Copy every entry word for word. Skip the pictures.

(Saved entries)
- - - - -

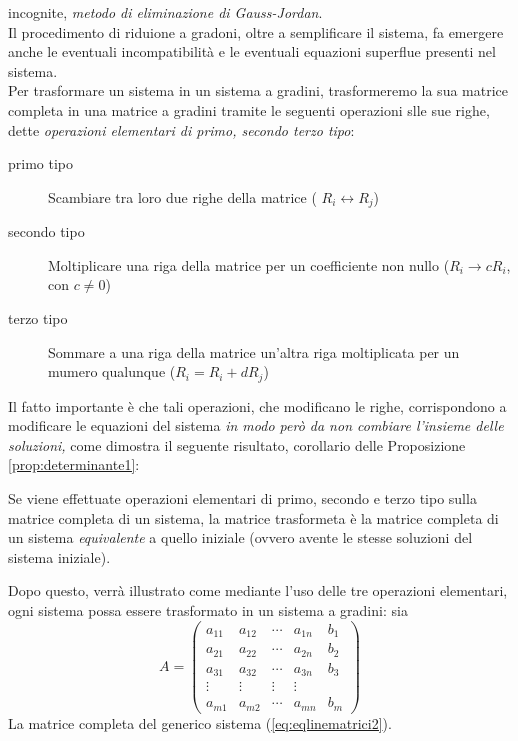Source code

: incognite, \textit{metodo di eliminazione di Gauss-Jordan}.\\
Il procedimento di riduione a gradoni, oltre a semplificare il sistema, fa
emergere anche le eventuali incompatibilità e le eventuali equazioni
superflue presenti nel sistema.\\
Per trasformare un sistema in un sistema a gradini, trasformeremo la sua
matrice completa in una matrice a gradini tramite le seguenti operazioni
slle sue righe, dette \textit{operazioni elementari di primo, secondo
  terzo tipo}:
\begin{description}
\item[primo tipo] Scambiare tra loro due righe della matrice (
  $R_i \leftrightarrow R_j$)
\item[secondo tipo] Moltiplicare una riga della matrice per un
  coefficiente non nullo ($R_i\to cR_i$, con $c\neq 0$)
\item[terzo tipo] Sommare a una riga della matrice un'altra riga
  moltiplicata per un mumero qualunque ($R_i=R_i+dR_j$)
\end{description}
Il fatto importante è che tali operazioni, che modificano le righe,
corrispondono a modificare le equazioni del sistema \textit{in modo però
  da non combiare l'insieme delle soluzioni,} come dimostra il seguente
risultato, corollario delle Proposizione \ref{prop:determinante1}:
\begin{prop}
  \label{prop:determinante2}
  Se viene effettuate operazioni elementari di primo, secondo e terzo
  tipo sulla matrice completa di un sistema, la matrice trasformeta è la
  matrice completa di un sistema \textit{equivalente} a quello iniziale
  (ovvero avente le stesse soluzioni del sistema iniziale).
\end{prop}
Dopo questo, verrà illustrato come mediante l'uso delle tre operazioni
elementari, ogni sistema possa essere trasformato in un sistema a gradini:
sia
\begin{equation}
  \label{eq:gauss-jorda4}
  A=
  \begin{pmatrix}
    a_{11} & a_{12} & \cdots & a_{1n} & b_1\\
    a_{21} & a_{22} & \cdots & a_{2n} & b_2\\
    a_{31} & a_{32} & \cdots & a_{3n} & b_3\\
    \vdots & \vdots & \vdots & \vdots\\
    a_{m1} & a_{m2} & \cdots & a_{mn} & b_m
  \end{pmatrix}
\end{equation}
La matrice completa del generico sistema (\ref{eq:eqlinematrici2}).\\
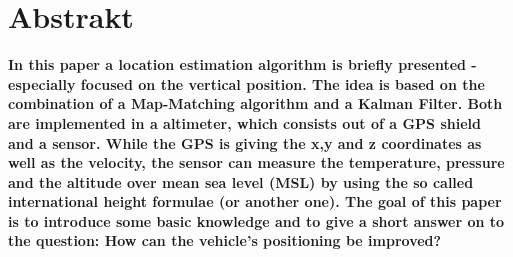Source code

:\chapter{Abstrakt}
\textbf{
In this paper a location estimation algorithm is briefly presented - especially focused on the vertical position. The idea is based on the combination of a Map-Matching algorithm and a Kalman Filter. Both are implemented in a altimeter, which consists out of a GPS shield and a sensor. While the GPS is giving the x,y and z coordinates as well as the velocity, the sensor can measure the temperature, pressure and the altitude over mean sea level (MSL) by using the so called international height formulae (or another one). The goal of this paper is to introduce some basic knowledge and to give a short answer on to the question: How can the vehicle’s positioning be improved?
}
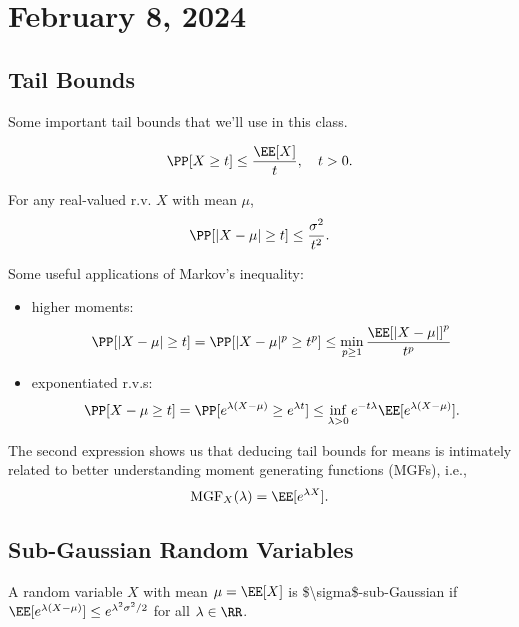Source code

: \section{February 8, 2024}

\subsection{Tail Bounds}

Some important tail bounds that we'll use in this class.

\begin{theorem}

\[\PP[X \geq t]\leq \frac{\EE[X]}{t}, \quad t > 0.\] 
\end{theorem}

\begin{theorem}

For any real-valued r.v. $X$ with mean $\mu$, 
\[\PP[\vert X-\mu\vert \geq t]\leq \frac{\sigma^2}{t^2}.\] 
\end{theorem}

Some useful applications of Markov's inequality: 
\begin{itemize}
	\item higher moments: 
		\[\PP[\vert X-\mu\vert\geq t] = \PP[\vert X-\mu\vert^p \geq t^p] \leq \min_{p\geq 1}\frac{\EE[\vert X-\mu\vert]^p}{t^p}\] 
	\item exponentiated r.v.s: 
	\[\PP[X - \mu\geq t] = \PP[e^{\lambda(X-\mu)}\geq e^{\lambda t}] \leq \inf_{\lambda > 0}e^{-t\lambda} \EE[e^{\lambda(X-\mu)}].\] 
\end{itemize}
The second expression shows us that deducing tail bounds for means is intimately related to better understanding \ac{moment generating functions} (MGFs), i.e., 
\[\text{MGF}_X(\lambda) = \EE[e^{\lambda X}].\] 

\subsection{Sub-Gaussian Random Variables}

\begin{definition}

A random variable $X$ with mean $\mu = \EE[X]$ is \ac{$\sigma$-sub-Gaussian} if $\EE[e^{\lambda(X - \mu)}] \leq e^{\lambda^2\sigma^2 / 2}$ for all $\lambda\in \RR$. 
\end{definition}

- - - - -

### Solved exercise
Source code

: incognite, \textit{metodo di eliminazione di Gauss-Jordan}.\\
Il procedimento di riduione a gradoni, oltre a semplificare il sistema, fa
emergere anche le eventuali incompatibilità e le eventuali equazioni
superflue presenti nel sistema.\\
Per trasformare un sistema in un sistema a gradini, trasformeremo la sua
matrice completa in una matrice a gradini tramite le seguenti operazioni
slle sue righe, dette \textit{operazioni elementari di primo, secondo
  terzo tipo}:
\begin{description}
\item[primo tipo] Scambiare tra loro due righe della matrice (
  $R_i \leftrightarrow R_j$)
\item[secondo tipo] Moltiplicare una riga della matrice per un
  coefficiente non nullo ($R_i\to cR_i$, con $c\neq 0$)
\item[terzo tipo] Sommare a una riga della matrice un'altra riga
  moltiplicata per un mumero qualunque ($R_i=R_i+dR_j$)
\end{description}
Il fatto importante è che tali operazioni, che modificano le righe,
corrispondono a modificare le equazioni del sistema \textit{in modo però
  da non combiare l'insieme delle soluzioni,} come dimostra il seguente
risultato, corollario delle Proposizione \ref{prop:determinante1}:
\begin{prop}
  \label{prop:determinante2}
  Se viene effettuate operazioni elementari di primo, secondo e terzo
  tipo sulla matrice completa di un sistema, la matrice trasformeta è la
  matrice completa di un sistema \textit{equivalente} a quello iniziale
  (ovvero avente le stesse soluzioni del sistema iniziale).
\end{prop}
Dopo questo, verrà illustrato come mediante l'uso delle tre operazioni
elementari, ogni sistema possa essere trasformato in un sistema a gradini:
sia
\begin{equation}
  \label{eq:gauss-jorda4}
  A=
  \begin{pmatrix}
    a_{11} & a_{12} & \cdots & a_{1n} & b_1\\
    a_{21} & a_{22} & \cdots & a_{2n} & b_2\\
    a_{31} & a_{32} & \cdots & a_{3n} & b_3\\
    \vdots & \vdots & \vdots & \vdots\\
    a_{m1} & a_{m2} & \cdots & a_{mn} & b_m
  \end{pmatrix}
\end{equation}
La matrice completa del generico sistema (\ref{eq:eqlinematrici2}).\\
Source code

:\chapter{Abstrakt}
\textbf{
In this paper a location estimation algorithm is briefly presented - especially focused on the vertical position. The idea is based on the combination of a Map-Matching algorithm and a Kalman Filter. Both are implemented in a altimeter, which consists out of a GPS shield and a sensor. While the GPS is giving the x,y and z coordinates as well as the velocity, the sensor can measure the temperature, pressure and the altitude over mean sea level (MSL) by using the so called international height formulae (or another one). The goal of this paper is to introduce some basic knowledge and to give a short answer on to the question: How can the vehicle’s positioning be improved?
}
Source code

: \section{February 8, 2024}

\subsection{Tail Bounds}

Some important tail bounds that we'll use in this class.

\begin{theorem}

\[\PP[X \geq t]\leq \frac{\EE[X]}{t}, \quad t > 0.\] 
\end{theorem}

\begin{theorem}

For any real-valued r.v. $X$ with mean $\mu$, 
\[\PP[\vert X-\mu\vert \geq t]\leq \frac{\sigma^2}{t^2}.\] 
\end{theorem}

Some useful applications of Markov's inequality: 
\begin{itemize}
	\item higher moments: 
		\[\PP[\vert X-\mu\vert\geq t] = \PP[\vert X-\mu\vert^p \geq t^p] \leq \min_{p\geq 1}\frac{\EE[\vert X-\mu\vert]^p}{t^p}\] 
	\item exponentiated r.v.s: 
	\[\PP[X - \mu\geq t] = \PP[e^{\lambda(X-\mu)}\geq e^{\lambda t}] \leq \inf_{\lambda > 0}e^{-t\lambda} \EE[e^{\lambda(X-\mu)}].\] 
\end{itemize}
The second expression shows us that deducing tail bounds for means is intimately related to better understanding \ac{moment generating functions} (MGFs), i.e., 
\[\text{MGF}_X(\lambda) = \EE[e^{\lambda X}].\] 

\subsection{Sub-Gaussian Random Variables}

\begin{definition}

A random variable $X$ with mean $\mu = \EE[X]$ is \ac{$\sigma$-sub-Gaussian} if $\EE[e^{\lambda(X - \mu)}] \leq e^{\lambda^2\sigma^2 / 2}$ for all $\lambda\in \RR$. 
\end{definition}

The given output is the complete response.